Я жил размеренно, как любая тень в коридоре власти. Днем встречал чиновников, ночью – кошмары. Некоторые из них – первые, не вторые – даже не стеснялись снимать обувь у меня на кухне, класть ноги на табурет и рассказывать, сколько взяли с последнего тендера.
– Слушай, Жека, – говорил мне один, облизывая ложку, – ты зря думаешь, что они тебя не тронут. Мы все на крючке. Только кто-то – на глубине, а кто-то – у берега.

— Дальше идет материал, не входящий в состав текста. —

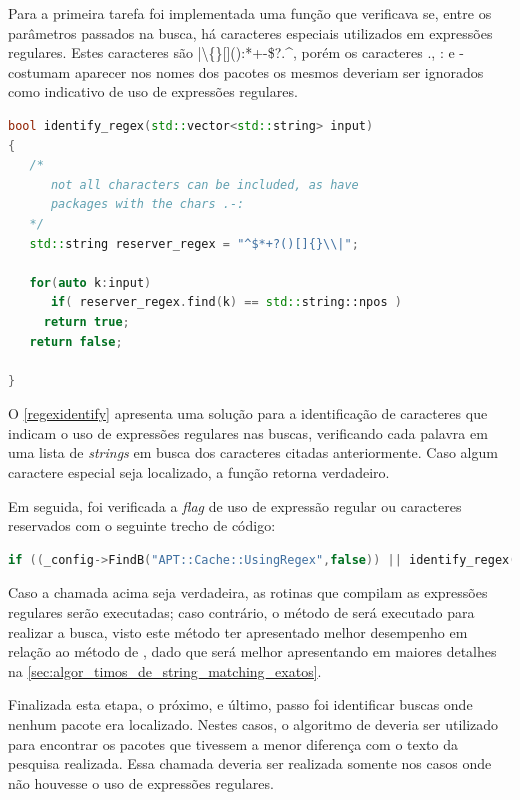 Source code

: Para a primeira tarefa foi implementada uma função que verificava se, entre os parâmetros passados na busca, há caracteres especiais utilizados em expressões regulares. Estes caracteres são {\code |\textbackslash\{\}[]():*+-\$?.\^{}}, porém os caracteres {\code .}, {\code :} e {\code -} costumam aparecer nos nomes dos pacotes os mesmos deveriam ser ignorados como indicativo de uso de expressões regulares.

\begin{lstlisting}[language=C++,label=regexidentify,caption={Identificação de Expressões Regulares}]
bool identify_regex(std::vector<std::string> input)
{
   /*
      not all characters can be included, as have
      packages with the chars .-:
   */
   std::string reserver_regex = "^$*+?()[]{}\\|";

   for(auto k:input)
      if( reserver_regex.find(k) == std::string::npos )
	 return true;
   return false;

}
\end{lstlisting}

O \autoref{regexidentify} apresenta uma solução para a identificação de caracteres que indicam o uso de expressões regulares nas buscas, verificando cada palavra em uma lista de \textit{strings} em busca dos caracteres citadas anteriormente. Caso algum caractere especial seja localizado, a função retorna verdadeiro.


Em seguida, foi verificada a \textit{flag} de uso de expressão regular ou caracteres reservados com o seguinte trecho de código:

\begin{lstlisting}[language=C++,basicstyle=\footnotesize\ttfamily,numbers=none]
if ((_config->FindB("APT::Cache::UsingRegex",false)) || identify_regex(args))
\end{lstlisting}

Caso a chamada acima seja verdadeira, as rotinas que compilam as expressões regulares serão executadas; caso contrário, o método de  será executado para realizar a busca, visto este método ter apresentado melhor desempenho em relação ao método de , dado que será melhor apresentando em maiores detalhes na \autoref{sec:algor_timos_de_string_matching_exatos}.


Finalizada esta etapa, o próximo, e último, passo foi identificar buscas onde nenhum pacote era localizado. Nestes casos, o algoritmo de \textit{} deveria ser utilizado para encontrar os pacotes que tivessem a menor diferença com o texto da pesquisa realizada. Essa chamada deveria ser realizada somente nos casos onde não houvesse o uso de expressões regulares.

Мы не врали друг другу. Мы просто молчали о важном. Такое молчание дороже слов.
***
Потом, конечно, случилось. Что-то хрустнуло в воздухе. Что-то тонкое, едва уловимое. Это не был слух. Это было знание. Чистое, как налоговая база. Без доказательств, но с полной уверенностью.
Как будто город начал готовиться к великому пиршеству, только стол ещё не накрыт, а ножи уже точат. Это называлось Ростовский Куш. И я, как дурак, оказался рядом с порцией.
Всё началось с тихого скрипа кресел в кабинетах. Кто-то уволился. Кто-то – повесился. Кто-то уехал в Ярославль. Так здесь говорили, когда человека забирали с флешкой и телефоном, а на утро в том же кресле сидел новый человек с тем же лицом, только другим отчеством.
Потом всё перешло на крупняк. Город превратился в арену. Гладиаторскую. Только без публики. Все участники, все жертвы, все мясники.
***
Компромат пошёл по рукам как меню в ресторанчике средней руки. На выбор, с картинками. Папки, флешки, аудио, видео. Слухи с подписью. Улики, как прививки: перед применением встряхнуть. Кто-то прислал мне видео, где зам по стройке сидит на балконе и поёт "Катюшу". Один. В два часа ночи. Голый. На фоне стройки.
Ко мне в офис однажды принесли архив по моему конкуренту. Чёрный. С пылью. Протянули:
– Просто посмотри. Хочешь – используй. Хочешь – не используй.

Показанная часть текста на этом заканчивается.